From the ‘Rose of God’ we can turn only to the crowning achievement of Sri Aurobindo’s Muse – the marvellous, monumental, mystical epic, Savitri, where we get surge after gleaming surge of Sri Aurobindo’s vision of the glorious destiny of man and earth.

There is nothing in the literature of the world to compare with this illuminating and inspiring expression of the all-embracing love that sees at once the present wretchedness of earth, her darkness and inertia and insensibility, and the inevitable culmination of her evolution in the perfect emergence out of herself of the triune Godhead, Sachchidananda. Man is seen at once in his present littleness, his ambitious ignorance and clinging discontent and in his eventual victory in the creative glory of the fife everlasting.
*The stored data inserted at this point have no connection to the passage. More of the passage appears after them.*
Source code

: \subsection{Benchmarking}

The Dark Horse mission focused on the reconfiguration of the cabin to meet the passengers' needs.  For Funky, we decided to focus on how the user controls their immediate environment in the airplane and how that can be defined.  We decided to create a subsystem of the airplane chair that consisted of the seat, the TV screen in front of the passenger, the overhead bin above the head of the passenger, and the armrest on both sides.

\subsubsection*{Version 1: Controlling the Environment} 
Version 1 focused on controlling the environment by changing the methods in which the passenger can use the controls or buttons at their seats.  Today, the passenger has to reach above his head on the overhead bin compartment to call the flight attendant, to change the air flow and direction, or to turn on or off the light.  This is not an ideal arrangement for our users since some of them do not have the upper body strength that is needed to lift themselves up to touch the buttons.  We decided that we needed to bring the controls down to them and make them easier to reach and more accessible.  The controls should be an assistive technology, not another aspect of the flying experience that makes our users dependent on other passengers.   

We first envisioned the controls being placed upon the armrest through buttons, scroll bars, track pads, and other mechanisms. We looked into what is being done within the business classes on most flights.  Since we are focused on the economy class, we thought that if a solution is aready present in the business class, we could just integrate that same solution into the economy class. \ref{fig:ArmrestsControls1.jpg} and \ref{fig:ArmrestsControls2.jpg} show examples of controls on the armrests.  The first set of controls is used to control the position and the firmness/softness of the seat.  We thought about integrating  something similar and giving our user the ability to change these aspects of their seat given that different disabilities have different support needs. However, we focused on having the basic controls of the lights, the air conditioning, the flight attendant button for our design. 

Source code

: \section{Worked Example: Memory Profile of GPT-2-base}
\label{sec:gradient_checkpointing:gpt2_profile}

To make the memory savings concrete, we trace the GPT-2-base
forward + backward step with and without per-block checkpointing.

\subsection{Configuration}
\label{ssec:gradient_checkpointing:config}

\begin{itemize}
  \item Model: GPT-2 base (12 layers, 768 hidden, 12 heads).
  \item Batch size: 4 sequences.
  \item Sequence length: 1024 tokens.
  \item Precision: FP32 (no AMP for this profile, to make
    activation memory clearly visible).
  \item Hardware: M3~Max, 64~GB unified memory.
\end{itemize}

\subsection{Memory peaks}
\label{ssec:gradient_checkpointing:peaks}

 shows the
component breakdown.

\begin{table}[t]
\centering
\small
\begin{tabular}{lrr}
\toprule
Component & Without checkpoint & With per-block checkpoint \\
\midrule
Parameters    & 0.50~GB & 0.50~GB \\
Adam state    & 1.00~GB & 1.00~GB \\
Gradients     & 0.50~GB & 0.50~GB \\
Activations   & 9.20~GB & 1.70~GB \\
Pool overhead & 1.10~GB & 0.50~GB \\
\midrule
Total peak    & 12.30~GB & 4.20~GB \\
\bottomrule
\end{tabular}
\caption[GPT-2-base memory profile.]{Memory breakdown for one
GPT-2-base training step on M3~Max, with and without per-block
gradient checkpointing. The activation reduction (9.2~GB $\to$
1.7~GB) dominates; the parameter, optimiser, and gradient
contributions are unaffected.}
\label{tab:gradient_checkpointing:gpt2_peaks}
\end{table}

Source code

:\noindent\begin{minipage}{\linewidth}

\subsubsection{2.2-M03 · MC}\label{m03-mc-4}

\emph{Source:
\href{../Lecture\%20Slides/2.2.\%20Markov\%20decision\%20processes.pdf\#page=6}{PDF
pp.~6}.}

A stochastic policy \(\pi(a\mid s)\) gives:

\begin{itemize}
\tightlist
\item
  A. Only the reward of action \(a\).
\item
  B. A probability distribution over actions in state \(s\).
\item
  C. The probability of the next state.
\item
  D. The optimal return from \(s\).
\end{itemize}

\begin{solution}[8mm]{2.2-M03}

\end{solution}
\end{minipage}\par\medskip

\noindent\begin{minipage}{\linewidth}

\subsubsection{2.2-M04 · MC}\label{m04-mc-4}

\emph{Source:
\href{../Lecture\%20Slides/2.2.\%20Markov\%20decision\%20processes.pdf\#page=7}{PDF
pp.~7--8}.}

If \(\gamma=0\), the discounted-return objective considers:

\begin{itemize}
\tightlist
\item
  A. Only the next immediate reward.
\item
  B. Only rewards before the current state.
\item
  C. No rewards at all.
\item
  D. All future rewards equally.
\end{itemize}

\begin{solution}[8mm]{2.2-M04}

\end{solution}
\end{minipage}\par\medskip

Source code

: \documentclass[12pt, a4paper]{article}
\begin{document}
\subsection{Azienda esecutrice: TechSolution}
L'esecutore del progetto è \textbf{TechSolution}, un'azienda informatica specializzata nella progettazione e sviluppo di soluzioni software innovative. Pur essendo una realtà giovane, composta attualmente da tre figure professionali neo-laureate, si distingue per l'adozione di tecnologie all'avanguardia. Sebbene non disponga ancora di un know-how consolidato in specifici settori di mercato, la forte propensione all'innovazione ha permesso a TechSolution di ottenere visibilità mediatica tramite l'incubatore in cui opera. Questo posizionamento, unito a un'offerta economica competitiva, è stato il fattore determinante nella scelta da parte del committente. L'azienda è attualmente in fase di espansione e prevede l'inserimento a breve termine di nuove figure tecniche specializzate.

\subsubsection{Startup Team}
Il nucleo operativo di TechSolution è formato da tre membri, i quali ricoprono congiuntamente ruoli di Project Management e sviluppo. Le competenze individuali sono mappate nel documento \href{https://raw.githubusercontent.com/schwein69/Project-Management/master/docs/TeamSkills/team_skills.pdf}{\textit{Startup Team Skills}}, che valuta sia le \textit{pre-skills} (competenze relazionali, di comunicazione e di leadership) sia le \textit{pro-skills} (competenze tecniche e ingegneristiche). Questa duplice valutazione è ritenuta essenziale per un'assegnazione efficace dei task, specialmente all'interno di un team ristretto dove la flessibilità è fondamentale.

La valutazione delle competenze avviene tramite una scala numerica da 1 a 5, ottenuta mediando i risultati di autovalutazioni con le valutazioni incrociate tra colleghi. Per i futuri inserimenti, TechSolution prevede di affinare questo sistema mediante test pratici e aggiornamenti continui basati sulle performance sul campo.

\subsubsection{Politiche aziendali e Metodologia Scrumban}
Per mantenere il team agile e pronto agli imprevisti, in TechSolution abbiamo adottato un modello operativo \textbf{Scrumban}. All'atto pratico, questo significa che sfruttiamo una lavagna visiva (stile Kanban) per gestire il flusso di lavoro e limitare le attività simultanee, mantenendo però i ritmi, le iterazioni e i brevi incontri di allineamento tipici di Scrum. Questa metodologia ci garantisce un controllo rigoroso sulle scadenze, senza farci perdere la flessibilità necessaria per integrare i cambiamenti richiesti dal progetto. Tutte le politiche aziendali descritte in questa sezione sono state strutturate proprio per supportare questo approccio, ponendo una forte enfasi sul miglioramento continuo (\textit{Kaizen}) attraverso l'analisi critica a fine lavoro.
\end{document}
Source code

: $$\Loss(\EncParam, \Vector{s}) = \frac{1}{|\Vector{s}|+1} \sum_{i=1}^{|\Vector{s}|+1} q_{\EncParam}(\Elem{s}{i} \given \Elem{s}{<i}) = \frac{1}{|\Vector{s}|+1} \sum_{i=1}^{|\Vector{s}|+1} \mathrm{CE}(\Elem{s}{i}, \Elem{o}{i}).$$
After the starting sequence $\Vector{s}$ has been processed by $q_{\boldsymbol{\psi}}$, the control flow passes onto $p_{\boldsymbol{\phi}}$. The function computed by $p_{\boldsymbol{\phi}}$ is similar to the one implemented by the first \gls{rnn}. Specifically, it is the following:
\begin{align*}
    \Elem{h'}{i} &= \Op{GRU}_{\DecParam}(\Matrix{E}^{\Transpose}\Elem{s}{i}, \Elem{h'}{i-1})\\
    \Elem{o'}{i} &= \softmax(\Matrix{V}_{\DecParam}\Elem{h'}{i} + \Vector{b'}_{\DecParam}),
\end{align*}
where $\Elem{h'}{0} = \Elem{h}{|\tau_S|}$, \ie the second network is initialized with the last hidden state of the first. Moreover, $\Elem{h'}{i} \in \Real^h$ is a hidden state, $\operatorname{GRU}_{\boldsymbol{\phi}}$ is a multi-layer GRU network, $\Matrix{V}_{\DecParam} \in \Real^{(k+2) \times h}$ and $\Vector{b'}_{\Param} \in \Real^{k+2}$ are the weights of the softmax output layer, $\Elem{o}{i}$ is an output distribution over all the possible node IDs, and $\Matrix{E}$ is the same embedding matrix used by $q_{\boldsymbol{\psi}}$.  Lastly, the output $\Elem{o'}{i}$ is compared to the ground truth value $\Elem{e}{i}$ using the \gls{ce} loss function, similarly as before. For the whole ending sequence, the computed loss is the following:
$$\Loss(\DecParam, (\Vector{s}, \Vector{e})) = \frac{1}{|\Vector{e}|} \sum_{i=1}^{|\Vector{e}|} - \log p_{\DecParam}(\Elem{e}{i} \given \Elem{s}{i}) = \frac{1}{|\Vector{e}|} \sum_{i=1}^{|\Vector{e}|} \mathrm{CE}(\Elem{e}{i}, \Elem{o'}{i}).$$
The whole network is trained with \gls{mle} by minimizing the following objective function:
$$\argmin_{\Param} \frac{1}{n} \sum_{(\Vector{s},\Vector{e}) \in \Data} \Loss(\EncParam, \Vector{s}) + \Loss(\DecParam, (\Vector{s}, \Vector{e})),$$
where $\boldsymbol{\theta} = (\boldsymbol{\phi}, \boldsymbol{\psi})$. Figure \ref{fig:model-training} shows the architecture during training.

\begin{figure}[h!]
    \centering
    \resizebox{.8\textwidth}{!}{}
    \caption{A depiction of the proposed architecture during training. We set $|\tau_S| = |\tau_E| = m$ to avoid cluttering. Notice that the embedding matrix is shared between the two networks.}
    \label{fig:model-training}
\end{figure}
His days are tinged with the red hue of strife
And lust’s hot glare and passion’s crimson stain;
Battle and murder are his tribal game.
Time has he none to turn his eyes within
And look for his lost self and his dead soul.
(CWSA, Vol. 33-34, p. 165)

And yet in God’s own transfiguring hour, in the destined fullness of evolution,
Men shall be lit with the Eternal’s ray
And the glory of my sun-lift in their thoughts
And feel in their hearts the sweetness of my love
And in their acts my Power’s miraculous drive.

(ibid., p. 699)

*  *  *

A mightier race shall inhabit the mortal’s world.
On Nature’s luminous tops, on the Spirit’s ground.
The superman shall reign as king of life,
Make earth almost the mate and peer of heaven
And lead towards God and truth man’s ignorant heart
And lift towards godhead his mortality.

(p. 706)

*  *  *

A greater truth than earth’s shall roof-in earth
And shed its sunlight on the road of mind;
A power infallible shall lead the thought,
A seeing Puissance govern life and act,
In earthly hearts kindle the Immortal’s fire.
A soul shall wake in the Inconscient’s house;
The mind shall be God-vision’s tabernacle,
The body intuition’s instrument,
And life a channel for God’s visible power.
All earth shall be the Spirit’s manifest home,
Hidden no more by the body and the life,
Hidden no more by the mind’s ignorance;
An unerring Hand shall shape event and act.
The Spirit’s eyes shall look through Nature’s eyes,
The Spirit’s Force shall occupy Nature’s Force.
This world shall be God’s visible garden-house,
The earth shall be a field and camp of God.
Man shall forget consent to mortality
And his embodied frail impermanence.

(p. 707)

*  *  *

All things shall manifest the covert God,
All shall reveal the Spirit’s light and might
And move to its destiny of felicity.